Not at all likely. The outer glass is in compression when the bottom is deflecting - and adding virtually no strength or stiffness to the hull. Until you have added so much that it approaches a stand-alone fiberglass hull, it's not going to contribute any serious stiffness. The easiest way to make half-ribs in a stripper is to get some cedar or balsa and make some decent-sized half-round pieces that span most of the bottom and taper out at both ends near the turn of the bilge. Spread them out every 18"-24". Assuming that the inside glass is in decent shape and you aren't going to remove and replace it, sand it a bit in those areas to get it clean and ready to glue to. Use epoxy resin and glue the ribs to the floor. You can stick a weight on them to bend them into the bottom's curved shape while the resin hardens if needed. Let the epoxy set up. After it's hardened, you want to cover each rib with a couple strips of fiberglass cloth, cut to overlap onto the bottom about 1"-1.5" on either side of the rib. Let that harden. If desired, you can feather out the edges of the fiberglass strips with a sander and/or apply filler coats of resin to match whatever texture you have on the rest of the inner glasswork. A protective coat or three of a good UV filtered marine varnish will protect the epoxy from ultra-violet damage.

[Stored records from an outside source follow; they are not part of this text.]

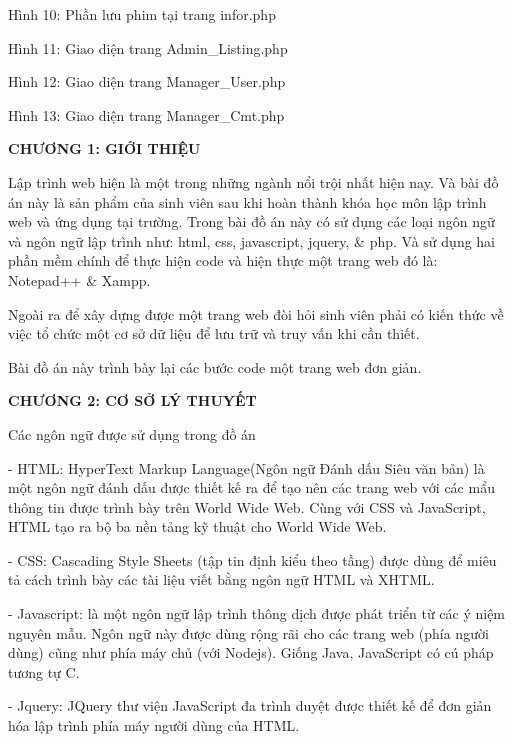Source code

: \documentclass{report}
\begin{document}
\smallskip
Hình 10: Phần lưu phim tại trang infor.php


\smallskip
Hình 11: Giao diện trang Admin\_Listing.php


\smallskip
Hình 12: Giao diện trang Manager\_User.php


\smallskip
Hình 13: Giao diện trang Manager\_Cmt.php




\bigskip
\changefontsizes{13pt}


\newpage
\changefontsizes{16pt}
\centerline{\textbf{CHƯƠNG 1: GIỚI THIỆU}}

\bigskip
\changefontsizes{13pt}
\setlength{\parindent}{1cm}
Lập trình web hiện là một trong những ngành nổi trội nhất hiện nay. Và bài đồ án này là sản phẩm của sinh viên sau khi hoàn thành khóa học môn lập trình web và ứng dụng tại trường. Trong bài đồ án này có sử dụng các loại ngôn ngữ và ngôn ngữ lập trình như: html, css, javascript, jquery, \& php. Và sử dụng hai phần mềm chính để thực hiện code và hiện thực một trang web đó là: Notepad++ \& Xampp.

Ngoài ra để xây dựng được một trang web đòi hỏi sinh viên phải có kiến thức về việc tổ chức một cơ sở dữ liệu để lưu trữ và truy vấn khi cần thiết.

Bài đồ án này trình bày lại các bước code một trang web đơn giản.

\newpage
\changefontsizes{16pt}
\centerline{\textbf{CHƯƠNG 2: CƠ SỞ LÝ THUYẾT}}

\bigskip
\changefontsizes{14pt}
\setlength{\parindent}{0cm}
Các ngôn ngữ được sử dụng trong đồ án

\changefontsizes{13pt}
\setlength{\parindent}{1cm}
- HTML: HyperText Markup Language(Ngôn ngữ Đánh dấu Siêu văn bản) là một ngôn ngữ đánh dấu được thiết kế ra để tạo nên các trang web với các mẩu thông tin được trình bày trên World Wide Web. Cùng với CSS và JavaScript, HTML tạo ra bộ ba nền tảng kỹ thuật cho World Wide Web.

\smallskip
- CSS: Cascading Style Sheets (tập tin định kiểu theo tầng) được dùng để miêu tả cách trình bày các tài liệu viết bằng ngôn ngữ HTML và XHTML.

\smallskip
- Javascript: là một ngôn ngữ lập trình thông dịch được phát triển từ các ý niệm nguyên mẫu. Ngôn ngữ này được dùng rộng rãi cho các trang web (phía người dùng) cũng như phía máy chủ (với Nodejs). Giống Java, JavaScript có cú pháp tương tự C.

\smallskip
- Jquery: JQuery thư viện JavaScript đa trình duyệt được thiết kế để đơn giản hóa lập trình phía máy người dùng của HTML.
\end{document}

When positioning your ribs, don't put any in places where your knees might go if you decide to paddle from a kneeling position, as that would be pretty uncomfortable. You're probably talking about ribs that would be 1" wide or so, and maybe 3/4" tall. Hobby shops sell pre-shaped balsa stock that is made to use as a leading edge on a model airplane wings and nicely curved in cross-section. Cut it to length, taper the ends and it's probably the fastest way possible to get a nice half-rib core.
The glass does the vast majority of the work on these things and the core acts more as a spacer than a structural element. Here's one that Norm and I did many years ago with half-ribs. I tried plastic tubing as the rib cores, as somebody had mentioned that it worked well and we knew that the inside of this boat would be painted, rather than clear-finished. It worked, but I had some trouble keeping the tubing straight. Sawn, shaped and glued-in wooden cores would have been neater.